Et le prix de la pollution devrait être faible : la première transaction fixait ainsi vendredi matin à 52,7 yuans (8 dollars) la tonne de carbone. Selon une récente note de la banque chinoise Citic, le prix moyen ne devrait tourner qu'aux alentours de 4,60 dollars cette année en Chine. Bien moins que les 49,40 dollars dans l'UE, et loin du niveau suffisant pour inciter les industries à se décarboner - d'autant que les permis de polluer seront distribués gratuitement au lieu d'être mis aux enchères. Car selon les économistes Nicholas Stern et Joseph Stiglitz, le prix de la tonne de carbone devra, d'ici à 2030, être compris entre 50 et 100 dollars partout dans le monde pour limiter la hausse des températures à +2°C.

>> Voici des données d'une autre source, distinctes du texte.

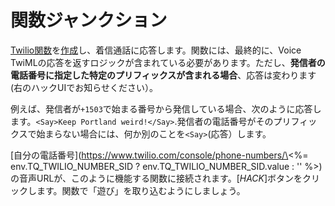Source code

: # 関数ジャンクション

[Twilio関数](https://www.twilio.com/docs/runtime/functions)を[作成](https://www.twilio.com/console/runtime/functions/manage)し、着信通話に応答します。関数には、最終的に、Voice TwiMLの応答を返すロジックが含まれている必要があります。ただし、**発信者の電話番号に指定した特定のプリフィックスが含まれる場合**、応答は変わります(右のハックUIでお知らせください）。

例えば、発信者が`+1503`で始まる番号から発信している場合、次のように応答します。`<Say>Keep Portland weird!</Say>`.発信者の電話番号がそのプリフィックスで始まらない場合には、何か別のことを`<Say>`(応答）します。

\[自分の電話番号](https://www.twilio.com/console/phone-numbers/\<%= env.TQ_TWILIO_NUMBER_SID ? env.TQ_TWILIO_NUMBER_SID.value : '' %>)の音声URLが、このように機能する関数に接続されます。[*HACK*]ボタンをクリックします。関数で「遊び」を取り込むようにしましょう。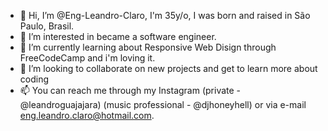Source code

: - 👋 Hi, I’m @Eng-Leandro-Claro, I'm 35y/o, I was born and raised in São Paulo, Brasil.
- 👀 I’m interested in became a software engineer.
- 🌱 I’m currently learning about Responsive Web Disign through FreeCodeCamp and i'm loving it.
- 💞️ I’m looking to collaborate on new projects and get to learn more about coding
- 📫 You can reach me through my Instagram (private - @leandroguajajara) (music professional - @djhoneyhell) or via e-mail eng.leandro.claro@hotmail.com.

<!---
Eng-Leandro-Claro/Eng-Leandro-Claro is a ✨ special ✨ repository because its `README.md` (this file) appears on your GitHub profile.
You can click the Preview link to take a look at your changes.
--->

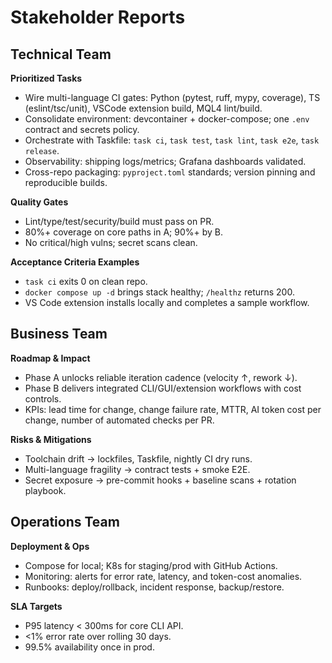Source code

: # Stakeholder Reports

## Technical Team
**Prioritized Tasks**
- Wire multi-language CI gates: Python (pytest, ruff, mypy, coverage), TS (eslint/tsc/unit), VSCode extension build, MQL4 lint/build.
- Consolidate environment: devcontainer + docker-compose; one `.env` contract and secrets policy.
- Orchestrate with Taskfile: `task ci`, `task test`, `task lint`, `task e2e`, `task release`.
- Observability: shipping logs/metrics; Grafana dashboards validated.
- Cross-repo packaging: `pyproject.toml` standards; version pinning and reproducible builds.

**Quality Gates**
- Lint/type/test/security/build must pass on PR.
- 80%+ coverage on core paths in A; 90%+ by B.
- No critical/high vulns; secret scans clean.

**Acceptance Criteria Examples**
- `task ci` exits 0 on clean repo.
- `docker compose up -d` brings stack healthy; `/healthz` returns 200.
- VS Code extension installs locally and completes a sample workflow.

## Business Team
**Roadmap & Impact**
- Phase A unlocks reliable iteration cadence (velocity ↑, rework ↓).
- Phase B delivers integrated CLI/GUI/extension workflows with cost controls.
- KPIs: lead time for change, change failure rate, MTTR, AI token cost per change, number of automated checks per PR.

**Risks & Mitigations**
- Toolchain drift → lockfiles, Taskfile, nightly CI dry runs.
- Multi-language fragility → contract tests + smoke E2E.
- Secret exposure → pre-commit hooks + baseline scans + rotation playbook.

## Operations Team
**Deployment & Ops**
- Compose for local; K8s for staging/prod with GitHub Actions.
- Monitoring: alerts for error rate, latency, and token-cost anomalies.
- Runbooks: deploy/rollback, incident response, backup/restore.

**SLA Targets**
- P95 latency < 300ms for core CLI API.
- <1% error rate over rolling 30 days.
- 99.5% availability once in prod.


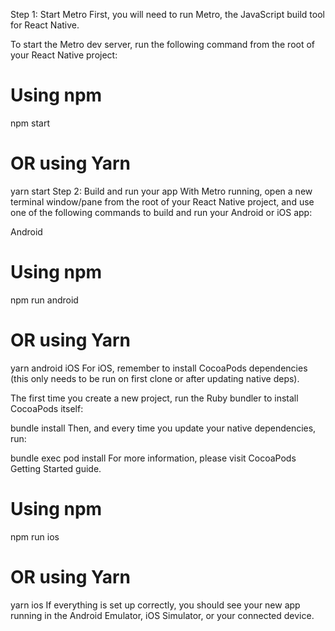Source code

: Step 1: Start Metro
First, you will need to run Metro, the JavaScript build tool for React Native.

To start the Metro dev server, run the following command from the root of your React Native project:

# Using npm
npm start

# OR using Yarn
yarn start
Step 2: Build and run your app
With Metro running, open a new terminal window/pane from the root of your React Native project, and use one of the following commands to build and run your Android or iOS app:

Android
# Using npm
npm run android

# OR using Yarn
yarn android
iOS
For iOS, remember to install CocoaPods dependencies (this only needs to be run on first clone or after updating native deps).

The first time you create a new project, run the Ruby bundler to install CocoaPods itself:

bundle install
Then, and every time you update your native dependencies, run:

bundle exec pod install
For more information, please visit CocoaPods Getting Started guide.

# Using npm
npm run ios

# OR using Yarn
yarn ios
If everything is set up correctly, you should see your new app running in the Android Emulator, iOS Simulator, or your connected device.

D'autres facteurs pourraient ralentir les progrès, comme le manque de savoir-faire technique ou encore la pression des puissants lobbies du charbon et de l'acier, qui pourrait militer pour des quotas confortables - et donc un prix du carbone avantageux.
Prochaine loi sur le changement climatique
Face à ces critiques, la Chine défend que le marché carbone n'est est qu'à ses balbutiements. Le programme sera étendu aux producteurs de ciment et aux fabricants d'aluminium dès l'année prochaine, a indiqué la semaine dernière Zhang Xiliang, concepteur du nouveau système.
« L'objectif est de couvrir jusqu'à 10.000 émetteurs, responsables d'environ 5 milliards de tonnes de carbone d'émissions supplémentaires par an », a-t-il souligné.
Une nouvelle loi sur le changement climatique est en préparation et pourrait remédier à certaines des lacunes du système actuel, expliquent des écologistes. Ces derniers espèrent que le marché du carbone couvrira à l'avenir davantage d'industries, avec des sanctions plus sévères.